Hakan Samuelsson, CEO of Volvo, says:

“We want to start a conversation about whether car makers have the right or maybe even an obligation to install technology in cars that changes their driver´s behaviour, to tackle things like speeding, intoxication or distraction. 

We don’t have a firm answer to this question, but believe we should take leadership in the discussion and be a pioneer.”


Will the UK adopt speed limiters even though we've left the EU?

The Vehicle Certification Agency (VCA) will continue with EU regulations even though we’re no longer part of the EU. 

So, the speed limiting rules will apply to the UK too.

it’s also unlikely that EU-based vehicle manufacturers will make models with different specifications just to please the UK market.  


How do drivers feel about the ISA?

One question is why Volvo is limiting the speed to 112 mph, instead of the national speed limit for UK roads.

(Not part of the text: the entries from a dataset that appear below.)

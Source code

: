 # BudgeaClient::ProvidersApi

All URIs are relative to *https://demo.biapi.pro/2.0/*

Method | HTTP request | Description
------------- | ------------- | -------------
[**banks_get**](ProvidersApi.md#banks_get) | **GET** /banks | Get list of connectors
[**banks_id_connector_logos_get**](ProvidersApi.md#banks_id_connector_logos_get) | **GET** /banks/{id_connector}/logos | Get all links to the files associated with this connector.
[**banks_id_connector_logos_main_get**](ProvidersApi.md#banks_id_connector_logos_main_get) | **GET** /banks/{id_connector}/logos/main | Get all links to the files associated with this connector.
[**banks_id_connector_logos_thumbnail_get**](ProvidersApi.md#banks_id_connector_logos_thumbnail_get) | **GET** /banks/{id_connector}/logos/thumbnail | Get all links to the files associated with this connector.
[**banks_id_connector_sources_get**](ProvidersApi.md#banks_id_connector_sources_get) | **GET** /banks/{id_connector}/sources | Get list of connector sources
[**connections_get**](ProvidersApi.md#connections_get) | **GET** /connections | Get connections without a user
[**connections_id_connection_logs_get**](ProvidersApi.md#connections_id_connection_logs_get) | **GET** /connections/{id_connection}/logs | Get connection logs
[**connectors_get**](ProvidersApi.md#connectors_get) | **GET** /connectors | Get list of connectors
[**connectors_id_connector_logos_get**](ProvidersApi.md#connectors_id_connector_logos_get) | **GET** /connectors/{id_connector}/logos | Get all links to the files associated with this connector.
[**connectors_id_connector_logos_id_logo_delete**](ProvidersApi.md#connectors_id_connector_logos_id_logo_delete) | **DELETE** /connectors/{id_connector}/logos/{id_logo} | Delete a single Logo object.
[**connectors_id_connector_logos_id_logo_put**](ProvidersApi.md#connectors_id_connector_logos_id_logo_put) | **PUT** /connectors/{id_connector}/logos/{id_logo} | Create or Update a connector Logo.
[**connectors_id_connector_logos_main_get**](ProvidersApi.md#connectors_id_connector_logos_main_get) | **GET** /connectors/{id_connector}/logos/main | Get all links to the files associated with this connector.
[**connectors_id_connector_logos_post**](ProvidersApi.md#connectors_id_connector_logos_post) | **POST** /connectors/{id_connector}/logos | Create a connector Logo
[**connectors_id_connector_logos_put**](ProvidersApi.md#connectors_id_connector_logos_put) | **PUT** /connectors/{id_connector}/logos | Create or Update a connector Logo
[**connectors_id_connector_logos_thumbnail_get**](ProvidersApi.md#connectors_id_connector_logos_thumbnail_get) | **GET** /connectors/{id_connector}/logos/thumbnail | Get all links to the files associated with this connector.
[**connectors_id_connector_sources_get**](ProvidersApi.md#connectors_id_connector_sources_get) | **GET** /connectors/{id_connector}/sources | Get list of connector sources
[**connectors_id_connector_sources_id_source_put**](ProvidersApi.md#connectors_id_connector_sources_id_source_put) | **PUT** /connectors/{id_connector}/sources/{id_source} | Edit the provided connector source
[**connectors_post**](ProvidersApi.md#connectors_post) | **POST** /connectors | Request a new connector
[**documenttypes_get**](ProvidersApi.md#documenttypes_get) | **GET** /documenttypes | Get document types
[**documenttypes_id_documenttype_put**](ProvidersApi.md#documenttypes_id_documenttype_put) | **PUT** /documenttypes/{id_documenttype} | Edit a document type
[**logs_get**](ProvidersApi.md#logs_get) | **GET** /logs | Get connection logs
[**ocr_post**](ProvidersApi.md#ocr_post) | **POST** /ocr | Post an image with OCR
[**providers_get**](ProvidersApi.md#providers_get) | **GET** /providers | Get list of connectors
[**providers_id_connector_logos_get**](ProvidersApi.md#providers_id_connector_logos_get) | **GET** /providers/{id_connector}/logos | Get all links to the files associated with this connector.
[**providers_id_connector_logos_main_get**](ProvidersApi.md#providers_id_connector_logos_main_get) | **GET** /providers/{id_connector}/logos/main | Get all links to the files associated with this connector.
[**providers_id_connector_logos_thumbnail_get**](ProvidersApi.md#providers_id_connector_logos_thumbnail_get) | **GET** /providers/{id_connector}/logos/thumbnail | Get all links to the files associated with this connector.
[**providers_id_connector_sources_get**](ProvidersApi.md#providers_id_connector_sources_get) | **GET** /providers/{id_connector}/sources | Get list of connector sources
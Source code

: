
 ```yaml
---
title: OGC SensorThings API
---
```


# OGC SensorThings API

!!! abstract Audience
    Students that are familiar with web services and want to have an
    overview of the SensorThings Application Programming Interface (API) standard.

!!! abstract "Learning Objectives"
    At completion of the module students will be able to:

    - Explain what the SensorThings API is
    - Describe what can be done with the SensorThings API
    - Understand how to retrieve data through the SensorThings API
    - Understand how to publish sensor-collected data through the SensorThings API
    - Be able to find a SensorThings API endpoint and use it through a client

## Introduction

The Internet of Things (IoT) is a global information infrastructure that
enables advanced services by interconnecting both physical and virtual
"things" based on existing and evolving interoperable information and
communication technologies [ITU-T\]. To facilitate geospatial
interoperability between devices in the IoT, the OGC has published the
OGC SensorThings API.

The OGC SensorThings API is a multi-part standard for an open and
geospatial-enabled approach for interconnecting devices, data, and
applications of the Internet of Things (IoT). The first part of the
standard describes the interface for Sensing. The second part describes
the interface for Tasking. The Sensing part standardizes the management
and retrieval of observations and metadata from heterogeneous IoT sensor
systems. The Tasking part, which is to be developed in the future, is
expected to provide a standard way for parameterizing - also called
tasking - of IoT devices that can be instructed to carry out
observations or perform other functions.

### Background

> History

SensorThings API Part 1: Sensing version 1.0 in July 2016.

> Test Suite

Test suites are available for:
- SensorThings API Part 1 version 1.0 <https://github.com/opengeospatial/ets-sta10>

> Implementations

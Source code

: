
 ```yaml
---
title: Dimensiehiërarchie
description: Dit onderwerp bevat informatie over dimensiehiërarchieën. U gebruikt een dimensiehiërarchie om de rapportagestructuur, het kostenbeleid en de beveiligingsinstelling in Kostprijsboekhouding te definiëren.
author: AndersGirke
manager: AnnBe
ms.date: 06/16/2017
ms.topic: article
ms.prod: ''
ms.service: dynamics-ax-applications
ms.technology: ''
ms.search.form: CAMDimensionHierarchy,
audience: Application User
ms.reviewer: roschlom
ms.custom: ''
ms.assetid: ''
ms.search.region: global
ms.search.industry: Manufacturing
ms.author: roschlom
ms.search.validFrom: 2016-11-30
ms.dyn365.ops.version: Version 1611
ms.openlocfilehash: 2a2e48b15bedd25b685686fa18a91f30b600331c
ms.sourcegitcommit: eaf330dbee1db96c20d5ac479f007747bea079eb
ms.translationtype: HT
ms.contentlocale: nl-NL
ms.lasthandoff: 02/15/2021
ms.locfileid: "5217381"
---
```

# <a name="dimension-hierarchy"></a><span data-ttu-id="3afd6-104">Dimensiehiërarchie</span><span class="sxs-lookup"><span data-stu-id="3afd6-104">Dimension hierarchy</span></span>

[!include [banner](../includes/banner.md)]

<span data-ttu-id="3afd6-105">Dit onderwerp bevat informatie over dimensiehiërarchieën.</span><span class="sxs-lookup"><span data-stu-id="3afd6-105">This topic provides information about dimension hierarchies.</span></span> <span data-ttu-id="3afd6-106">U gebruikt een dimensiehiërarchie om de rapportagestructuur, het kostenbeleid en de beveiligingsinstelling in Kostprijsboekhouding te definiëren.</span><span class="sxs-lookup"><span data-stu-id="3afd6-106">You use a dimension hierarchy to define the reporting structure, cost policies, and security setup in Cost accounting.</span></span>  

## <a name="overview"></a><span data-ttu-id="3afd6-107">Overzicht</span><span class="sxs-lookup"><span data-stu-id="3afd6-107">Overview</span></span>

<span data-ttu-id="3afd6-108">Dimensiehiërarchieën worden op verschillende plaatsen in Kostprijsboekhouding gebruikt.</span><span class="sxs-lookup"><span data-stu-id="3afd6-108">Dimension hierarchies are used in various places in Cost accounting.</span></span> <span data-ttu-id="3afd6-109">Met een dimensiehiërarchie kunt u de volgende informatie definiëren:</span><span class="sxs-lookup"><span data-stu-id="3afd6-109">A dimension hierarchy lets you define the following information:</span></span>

The answer is that Volvo sells vehicles to countries with higher speed limits than the UK. For example, Germany where the top speed limit is 80 mph.

On a broader scale, the system has been tested in 11 EU member states and has received mostly positive reviews.

Many drivers said it took them a short time to adjust to the technology but appreciated the ISA.

But could the system create an over-reliance on technology?

Edmund King, President of the AA said the best form of speed limiting is “the driver’s right foot”. 

He says:

"The right speed is often below the speed limit - for example, outside a school with children about - but with ISA, there may be a temptation to go at the top speed allowed."

King added: "Dodgem cars are all fitted with speed limiters, but they still seem to crash."

The ETSC claims that this system could reduce road collisions by 30% and deaths by 20%, which is an overwhelming positive for motorists.

Not only this, but fewer collisions mean fewer claims. And fewer claims could mean that insurance premiums go down.